Studio album by MercyMe
- Released: August 8, 2025
- Recorded: 2024–2025
- Genre: Inspirational; pop/rock; contemporary; Christian/gospel;
- Label: Fair Trade Services; Columbia Records;
- Producer: Tedd Tjornhom; Brown Bannister; Carter Frodge; Josh Auer; Jared Atherton;

MercyMe chronology
| Always Only Jesus (2022) | Wonder & Awe (2025) |  |

Singles from Wonder & Awe
- "Oh Death" Released: January 24, 2025;

= Wonder & Awe =

Wonder & Awe is the twelfth studio album by American Christian rock and pop band MercyMe, released on August 8, 2025, through Fair Trade Services and Columbia Records. The album was produced by Tedd Tjornhom, Brown Bannister, Carter Frodge, Josh Auer, and Jared Atherton.

Wonder & Awe was supported by the release of "Oh Death" on January 24, 2025, as the album's only single. The songs "Sing (Like You've Already Won)" on June 20, and "Heartbroken Hallelujah" on July 18, were each released as promotional singles.

== Background ==
The lead single of Wonder & Awe, titled "Oh Death", was released on January 24, 2025. The song was written by Ethan Hulse, Bart Millard, Walker Hayes, and Tedd Tjornhom, who produced.
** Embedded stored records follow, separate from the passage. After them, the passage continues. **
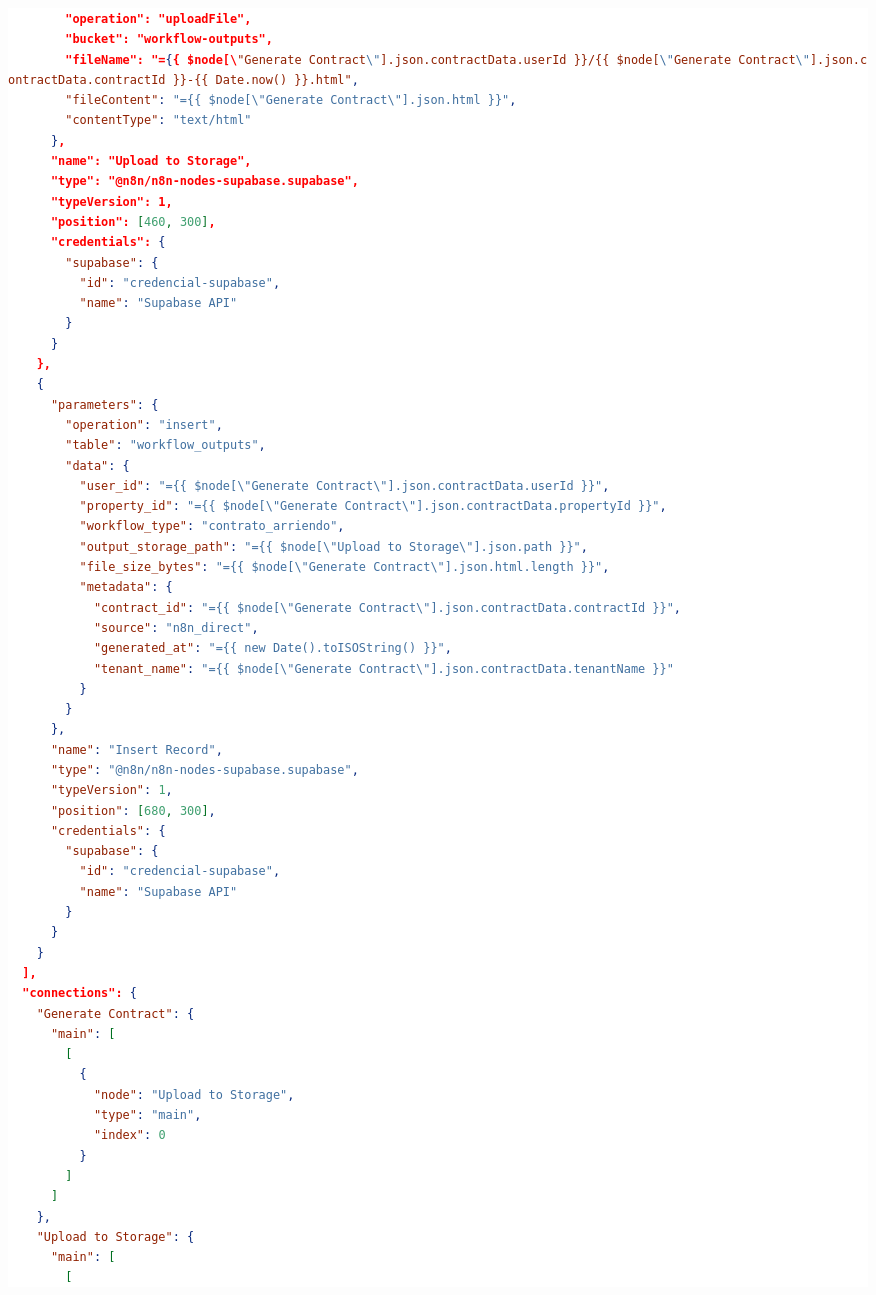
```json
        "operation": "uploadFile",
        "bucket": "workflow-outputs",
        "fileName": "={{ $node[\"Generate Contract\"].json.contractData.userId }}/{{ $node[\"Generate Contract\"].json.contractData.contractId }}-{{ Date.now() }}.html",
        "fileContent": "={{ $node[\"Generate Contract\"].json.html }}",
        "contentType": "text/html"
      },
      "name": "Upload to Storage",
      "type": "@n8n/n8n-nodes-supabase.supabase",
      "typeVersion": 1,
      "position": [460, 300],
      "credentials": {
        "supabase": {
          "id": "credencial-supabase",
          "name": "Supabase API"
        }
      }
    },
    {
      "parameters": {
        "operation": "insert",
        "table": "workflow_outputs",
        "data": {
          "user_id": "={{ $node[\"Generate Contract\"].json.contractData.userId }}",
          "property_id": "={{ $node[\"Generate Contract\"].json.contractData.propertyId }}",
          "workflow_type": "contrato_arriendo",
          "output_storage_path": "={{ $node[\"Upload to Storage\"].json.path }}",
          "file_size_bytes": "={{ $node[\"Generate Contract\"].json.html.length }}",
          "metadata": {
            "contract_id": "={{ $node[\"Generate Contract\"].json.contractData.contractId }}",
            "source": "n8n_direct",
            "generated_at": "={{ new Date().toISOString() }}",
            "tenant_name": "={{ $node[\"Generate Contract\"].json.contractData.tenantName }}"
          }
        }
      },
      "name": "Insert Record",
      "type": "@n8n/n8n-nodes-supabase.supabase",
      "typeVersion": 1,
      "position": [680, 300],
      "credentials": {
        "supabase": {
          "id": "credencial-supabase",
          "name": "Supabase API"
        }
      }
    }
  ],
  "connections": {
    "Generate Contract": {
      "main": [
        [
          {
            "node": "Upload to Storage",
            "type": "main",
            "index": 0
          }
        ]
      ]
    },
    "Upload to Storage": {
      "main": [
        [
```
It was supported by the release of an official lyric video, and on January 5, a music video. On May 9, 2025, MercyMe released a rendition of "Oh Death", which featured Hayes as guest vocalist.
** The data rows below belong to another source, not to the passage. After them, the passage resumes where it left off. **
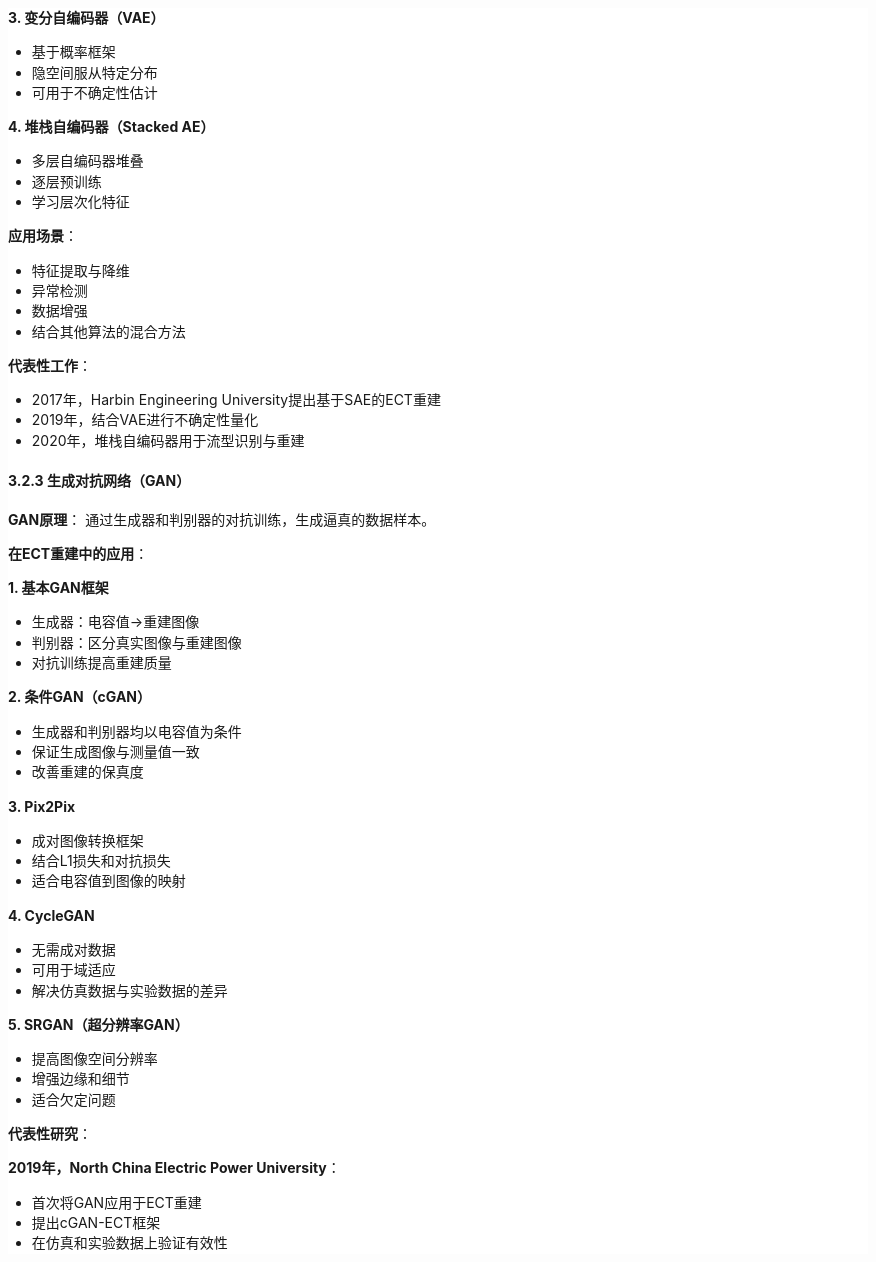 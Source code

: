 **3. 变分自编码器（VAE）**
- 基于概率框架
- 隐空间服从特定分布
- 可用于不确定性估计

**4. 堆栈自编码器（Stacked AE）**
- 多层自编码器堆叠
- 逐层预训练
- 学习层次化特征

**应用场景**：
- 特征提取与降维
- 异常检测
- 数据增强
- 结合其他算法的混合方法

**代表性工作**：
- 2017年，Harbin Engineering University提出基于SAE的ECT重建
- 2019年，结合VAE进行不确定性量化
- 2020年，堆栈自编码器用于流型识别与重建

#### 3.2.3 生成对抗网络（GAN）

**GAN原理**：
通过生成器和判别器的对抗训练，生成逼真的数据样本。

**在ECT重建中的应用**：

**1. 基本GAN框架**
- 生成器：电容值→重建图像
- 判别器：区分真实图像与重建图像
- 对抗训练提高重建质量

**2. 条件GAN（cGAN）**
- 生成器和判别器均以电容值为条件
- 保证生成图像与测量值一致
- 改善重建的保真度

**3. Pix2Pix**
- 成对图像转换框架
- 结合L1损失和对抗损失
- 适合电容值到图像的映射

**4. CycleGAN**
- 无需成对数据
- 可用于域适应
- 解决仿真数据与实验数据的差异

**5. SRGAN（超分辨率GAN）**
- 提高图像空间分辨率
- 增强边缘和细节
- 适合欠定问题

**代表性研究**：

**2019年，North China Electric Power University**：
- 首次将GAN应用于ECT重建
- 提出cGAN-ECT框架
- 在仿真和实验数据上验证有效性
In June 2025, the group announced their upcoming album, scheduled for August of that year. On June 19, the album's title was revealed as Wonder & Awe, slated for August 8.

On June 20, 2025, the group released the first promotional single from Wonder & Awe, titled "Sing (Like You've Already Won)". The song was written by Barry Graul, Millard, Mike Scheuchzer, Nathan Cochran, Robby Shaffer, and Tjornhom, with Tjornhom handling production. It was supported by the release of an official lyric video. On July 18, 2025, the group released "Heartbroken Hallelujah" as the second promotional single from the album.

Millard, the band's lead vocalist, spoke about the inspiration for the album, saying:

One of the struggles within today's church is the lack of awe. Having access to virtually everything within the palm of our hands, where’s the joy in being surprised? Those moments that take our breath away. This album reflects where I am right now…longing for wonder and awe—actively seeking the wonder of God and learning not to take it for granted. We’re so excited to finally share it, and we hope it brings even a fraction of the joy and excitement it’s brought us.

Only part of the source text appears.